* [Directions for this task]: Would you please set down the data again exactly as given, excluding the pictures?

* [Study material]:
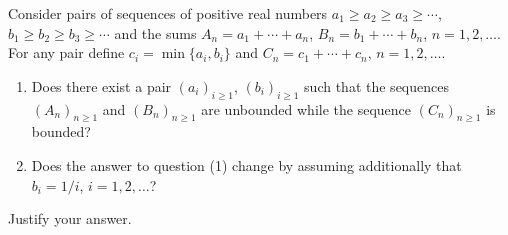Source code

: Consider pairs of sequences of positive real numbers $a_1 \geq a_2 \geq a_3 \geq \cdots$, $b_1 \geq b_2 \geq b_3 \geq \cdots$ and the sums $A_n = a_1 + \cdots + a_n$, $B_n = b_1 + \cdots + b_n$, $n = 1, 2, \ldots$. For any pair define $c_i = \min\{a_i, b_i\}$ and $C_n = c_1 + \cdots + c_n$, $n = 1, 2, \ldots$.
\begin{enumerate}
\item[(a)] Does there exist a pair $(a_i)_{i \geq 1}$, $(b_i)_{i \geq 1}$ such that the sequences $(A_n)_{n \geq 1}$ and $(B_n)_{n \geq 1}$ are unbounded while the sequence $(C_n)_{n \geq 1}$ is bounded?
\item[(b)] Does the answer to question (1) change by assuming additionally that $b_i = 1/i$, $i = 1, 2, \ldots$?
\end{enumerate}
Justify your answer.
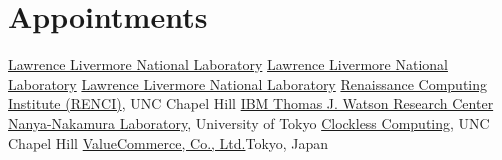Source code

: \section{Appointments}
		{\href{http://www.llnl.gov}{Lawrence Livermore National Laboratory}}{}{}
		{\href{http://www.llnl.gov}{Lawrence Livermore National Laboratory}}{}{}
		{\href{http://www.llnl.gov}{Lawrence Livermore National Laboratory}}{}{}
		{\href{http://www.renci.org}{Renaissance Computing Institute (RENCI)}, UNC Chapel Hill}{}{}{}
		{\href{http://www.watson.ibm.com}{IBM Thomas J. Watson Research Center}}{}{}{}
		{\href{http://www.hal.rcast.u-tokyo.ac.jp/}{Nanya-Nakamura Laboratory}, University of Tokyo}{}{}{}
		{\href{http://www.cs.unc.edu/~montek/}{Clockless Computing}, UNC Chapel Hill}{}{}{}
		{\href{http://valuecommerce.com}{ValueCommerce, Co., Ltd.}}{Tokyo, Japan}{}{}
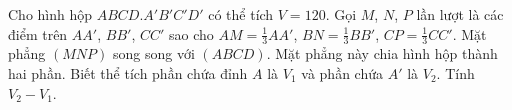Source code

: \begin{bt}%
Cho hình hộp $ABCD.A'B'C'D'$ có thể tích $V=120$. Gọi $M$, $N$, $P$ lần lượt là các điểm trên $AA'$, $BB'$, $CC'$ sao cho $AM=\frac13 AA'$, $BN=\frac13 BB'$, $CP=\frac13 CC'$. Mặt phẳng $(MNP)$ song song với $(ABCD)$. Mặt phẳng này chia hình hộp thành hai phần. Biết thể tích phần chứa đỉnh $A$ là $V_1$ và phần chứa $A'$ là $V_2$. Tính $V_2-V_1$.

\end{bt}
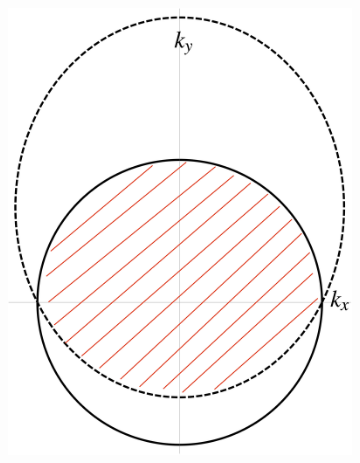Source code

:     \begin{figure}[H] 
        \centering
            \begin{subfigure}[b]{0.4\linewidth}
                \includegraphics[width=\linewidth]{fig/Fermi surface.png}
                \caption{}
                \label{fig:fermi surface}
            \end{subfigure}
            \begin{subfigure}[b]{0.3\linewidth}

\end{subfigure}
\end{figure}
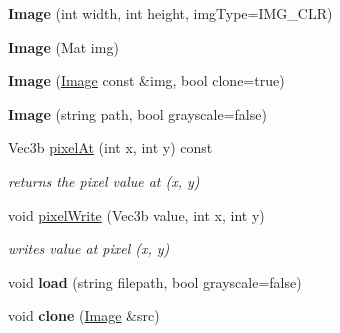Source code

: \begin{DoxyCompactItemize}
\item 
\hypertarget{class_image_a0b993f2b506ec12654cb275921127b00}{{\bfseries Image} (int width, int height, img\-Type=I\-M\-G\-\_\-\-C\-L\-R)}\label{class_image_a0b993f2b506ec12654cb275921127b00}

\item 
\hypertarget{class_image_a583efff0899692314aa5a37fda3ec89e}{{\bfseries Image} (Mat img)}\label{class_image_a583efff0899692314aa5a37fda3ec89e}

\item 
\hypertarget{class_image_ae714fa5c88b1b87e647d7f839c7bb24f}{{\bfseries Image} (\hyperlink{class_image}{Image} const \&img, bool clone=true)}\label{class_image_ae714fa5c88b1b87e647d7f839c7bb24f}

\item 
\hypertarget{class_image_aab588538f35c49606ee9e7e51121d592}{{\bfseries Image} (string path, bool grayscale=false)}\label{class_image_aab588538f35c49606ee9e7e51121d592}

\item 
\hypertarget{class_image_a9b183ad498d8ffea3f91a21e5a67920d}{Vec3b \hyperlink{class_image_a9b183ad498d8ffea3f91a21e5a67920d}{pixel\-At} (int x, int y) const }\label{class_image_a9b183ad498d8ffea3f91a21e5a67920d}

\begin{DoxyCompactList}\small\item\em returns the pixel value at (x, y) \end{DoxyCompactList}\item 
\hypertarget{class_image_aec3c66b278ee2f0d0e12710627e97985}{void \hyperlink{class_image_aec3c66b278ee2f0d0e12710627e97985}{pixel\-Write} (Vec3b value, int x, int y)}\label{class_image_aec3c66b278ee2f0d0e12710627e97985}

\begin{DoxyCompactList}\small\item\em writes value at pixel (x, y) \end{DoxyCompactList}\item 
\hypertarget{class_image_a6750920d01caedc1a3782d9782df3cf1}{void {\bfseries load} (string filepath, bool grayscale=false)}\label{class_image_a6750920d01caedc1a3782d9782df3cf1}

\item 
\hypertarget{class_image_a2d48b9ae9b3e3bc254db7ee5b2cca0a4}{void {\bfseries clone} (\hyperlink{class_image}{Image} \&src)}\label{class_image_a2d48b9ae9b3e3bc254db7ee5b2cca0a4}


\end{DoxyCompactItemize}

* [Task output]:
Source code

: Consider pairs of sequences of positive real numbers $a_1 \geq a_2 \geq a_3 \geq \cdots$, $b_1 \geq b_2 \geq b_3 \geq \cdots$ and the sums $A_n = a_1 + \cdots + a_n$, $B_n = b_1 + \cdots + b_n$, $n = 1, 2, \ldots$. For any pair define $c_i = \min\{a_i, b_i\}$ and $C_n = c_1 + \cdots + c_n$, $n = 1, 2, \ldots$.
\begin{enumerate}
\item[(a)] Does there exist a pair $(a_i)_{i \geq 1}$, $(b_i)_{i \geq 1}$ such that the sequences $(A_n)_{n \geq 1}$ and $(B_n)_{n \geq 1}$ are unbounded while the sequence $(C_n)_{n \geq 1}$ is bounded?
\item[(b)] Does the answer to question (1) change by assuming additionally that $b_i = 1/i$, $i = 1, 2, \ldots$?
\end{enumerate}
Justify your answer.
Source code

: \section{Appointments}
		{\href{http://www.llnl.gov}{Lawrence Livermore National Laboratory}}{}{}
		{\href{http://www.llnl.gov}{Lawrence Livermore National Laboratory}}{}{}
		{\href{http://www.llnl.gov}{Lawrence Livermore National Laboratory}}{}{}
		{\href{http://www.renci.org}{Renaissance Computing Institute (RENCI)}, UNC Chapel Hill}{}{}{}
		{\href{http://www.watson.ibm.com}{IBM Thomas J. Watson Research Center}}{}{}{}
		{\href{http://www.hal.rcast.u-tokyo.ac.jp/}{Nanya-Nakamura Laboratory}, University of Tokyo}{}{}{}
		{\href{http://www.cs.unc.edu/~montek/}{Clockless Computing}, UNC Chapel Hill}{}{}{}
		{\href{http://valuecommerce.com}{ValueCommerce, Co., Ltd.}}{Tokyo, Japan}{}{}
Source code

: \begin{bt}%
Cho hình hộp $ABCD.A'B'C'D'$ có thể tích $V=120$. Gọi $M$, $N$, $P$ lần lượt là các điểm trên $AA'$, $BB'$, $CC'$ sao cho $AM=\frac13 AA'$, $BN=\frac13 BB'$, $CP=\frac13 CC'$. Mặt phẳng $(MNP)$ song song với $(ABCD)$. Mặt phẳng này chia hình hộp thành hai phần. Biết thể tích phần chứa đỉnh $A$ là $V_1$ và phần chứa $A'$ là $V_2$. Tính $V_2-V_1$.

\end{bt}
Source code

:     \begin{figure}[H] 
        \centering
            \begin{subfigure}[b]{0.4\linewidth}
                \includegraphics[width=\linewidth]{fig/Fermi surface.png}
                \caption{}
                \label{fig:fermi surface}
            \end{subfigure}
            \begin{subfigure}[b]{0.3\linewidth}

\end{subfigure}
\end{figure}
Source code

: \begin{DoxyCompactItemize}
\item 
\hypertarget{class_image_a0b993f2b506ec12654cb275921127b00}{{\bfseries Image} (int width, int height, img\-Type=I\-M\-G\-\_\-\-C\-L\-R)}\label{class_image_a0b993f2b506ec12654cb275921127b00}

\item 
\hypertarget{class_image_a583efff0899692314aa5a37fda3ec89e}{{\bfseries Image} (Mat img)}\label{class_image_a583efff0899692314aa5a37fda3ec89e}

\item 
\hypertarget{class_image_ae714fa5c88b1b87e647d7f839c7bb24f}{{\bfseries Image} (\hyperlink{class_image}{Image} const \&img, bool clone=true)}\label{class_image_ae714fa5c88b1b87e647d7f839c7bb24f}

\item 
\hypertarget{class_image_aab588538f35c49606ee9e7e51121d592}{{\bfseries Image} (string path, bool grayscale=false)}\label{class_image_aab588538f35c49606ee9e7e51121d592}

\item 
\hypertarget{class_image_a9b183ad498d8ffea3f91a21e5a67920d}{Vec3b \hyperlink{class_image_a9b183ad498d8ffea3f91a21e5a67920d}{pixel\-At} (int x, int y) const }\label{class_image_a9b183ad498d8ffea3f91a21e5a67920d}

\begin{DoxyCompactList}\small\item\em returns the pixel value at (x, y) \end{DoxyCompactList}\item 
\hypertarget{class_image_aec3c66b278ee2f0d0e12710627e97985}{void \hyperlink{class_image_aec3c66b278ee2f0d0e12710627e97985}{pixel\-Write} (Vec3b value, int x, int y)}\label{class_image_aec3c66b278ee2f0d0e12710627e97985}

\begin{DoxyCompactList}\small\item\em writes value at pixel (x, y) \end{DoxyCompactList}\item 
\hypertarget{class_image_a6750920d01caedc1a3782d9782df3cf1}{void {\bfseries load} (string filepath, bool grayscale=false)}\label{class_image_a6750920d01caedc1a3782d9782df3cf1}

\item 
\hypertarget{class_image_a2d48b9ae9b3e3bc254db7ee5b2cca0a4}{void {\bfseries clone} (\hyperlink{class_image}{Image} \&src)}\label{class_image_a2d48b9ae9b3e3bc254db7ee5b2cca0a4}


\end{DoxyCompactItemize}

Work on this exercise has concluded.